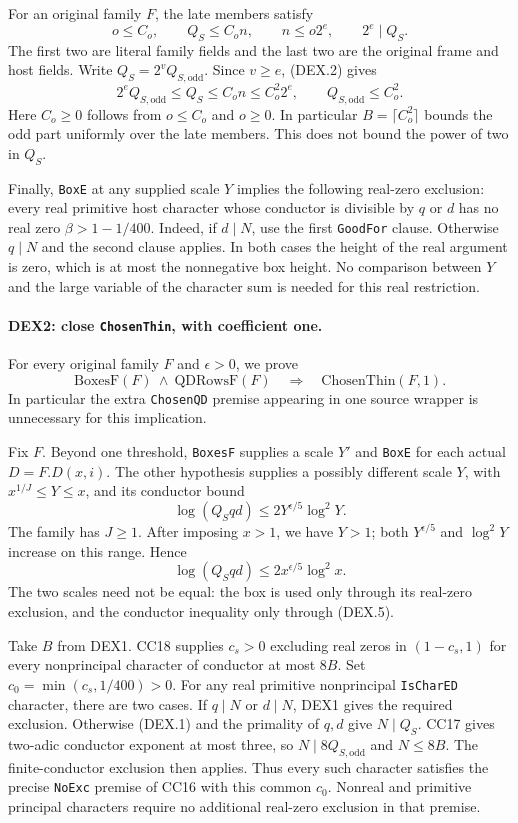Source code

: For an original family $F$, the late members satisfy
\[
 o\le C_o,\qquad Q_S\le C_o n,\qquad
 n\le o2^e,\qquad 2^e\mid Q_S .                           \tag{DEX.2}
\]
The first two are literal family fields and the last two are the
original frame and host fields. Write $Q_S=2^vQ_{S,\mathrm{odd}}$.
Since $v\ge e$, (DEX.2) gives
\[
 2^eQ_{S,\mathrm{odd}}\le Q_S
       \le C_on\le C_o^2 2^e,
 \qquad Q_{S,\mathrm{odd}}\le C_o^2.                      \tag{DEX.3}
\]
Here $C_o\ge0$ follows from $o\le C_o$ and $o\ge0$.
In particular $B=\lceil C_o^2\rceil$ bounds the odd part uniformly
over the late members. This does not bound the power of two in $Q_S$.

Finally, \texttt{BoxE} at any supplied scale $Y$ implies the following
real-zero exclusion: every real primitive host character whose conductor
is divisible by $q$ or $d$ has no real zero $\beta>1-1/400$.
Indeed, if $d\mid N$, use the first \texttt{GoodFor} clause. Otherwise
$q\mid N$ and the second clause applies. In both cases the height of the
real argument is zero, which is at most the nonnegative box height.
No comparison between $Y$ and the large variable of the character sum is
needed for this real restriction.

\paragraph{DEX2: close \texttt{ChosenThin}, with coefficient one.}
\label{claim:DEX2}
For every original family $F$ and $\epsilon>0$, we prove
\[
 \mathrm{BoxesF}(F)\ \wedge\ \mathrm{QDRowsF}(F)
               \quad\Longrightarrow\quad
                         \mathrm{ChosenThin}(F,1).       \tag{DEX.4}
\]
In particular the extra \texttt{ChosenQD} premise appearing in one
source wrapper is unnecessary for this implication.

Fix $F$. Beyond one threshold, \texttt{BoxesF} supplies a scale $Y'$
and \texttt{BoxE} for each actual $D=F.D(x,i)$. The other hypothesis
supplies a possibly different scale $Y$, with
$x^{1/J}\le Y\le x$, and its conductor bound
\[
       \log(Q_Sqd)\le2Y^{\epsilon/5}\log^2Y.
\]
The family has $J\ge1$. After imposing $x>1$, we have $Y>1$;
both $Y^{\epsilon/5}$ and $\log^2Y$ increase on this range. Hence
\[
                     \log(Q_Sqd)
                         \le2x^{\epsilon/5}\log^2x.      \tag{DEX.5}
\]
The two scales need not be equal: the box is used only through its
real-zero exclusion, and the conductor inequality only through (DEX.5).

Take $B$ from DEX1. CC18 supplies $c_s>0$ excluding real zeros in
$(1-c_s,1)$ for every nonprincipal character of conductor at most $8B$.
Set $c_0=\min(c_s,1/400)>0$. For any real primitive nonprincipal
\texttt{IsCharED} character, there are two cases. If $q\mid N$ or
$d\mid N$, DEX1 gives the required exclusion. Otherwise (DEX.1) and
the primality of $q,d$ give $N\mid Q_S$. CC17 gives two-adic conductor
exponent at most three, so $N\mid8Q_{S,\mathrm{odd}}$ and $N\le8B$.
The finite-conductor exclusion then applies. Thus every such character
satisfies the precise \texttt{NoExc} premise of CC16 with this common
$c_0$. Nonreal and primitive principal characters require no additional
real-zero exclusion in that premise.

- **Aim of the task**: State, as a bare number, how many lines of the material contain "fields".

- **Task output**: 2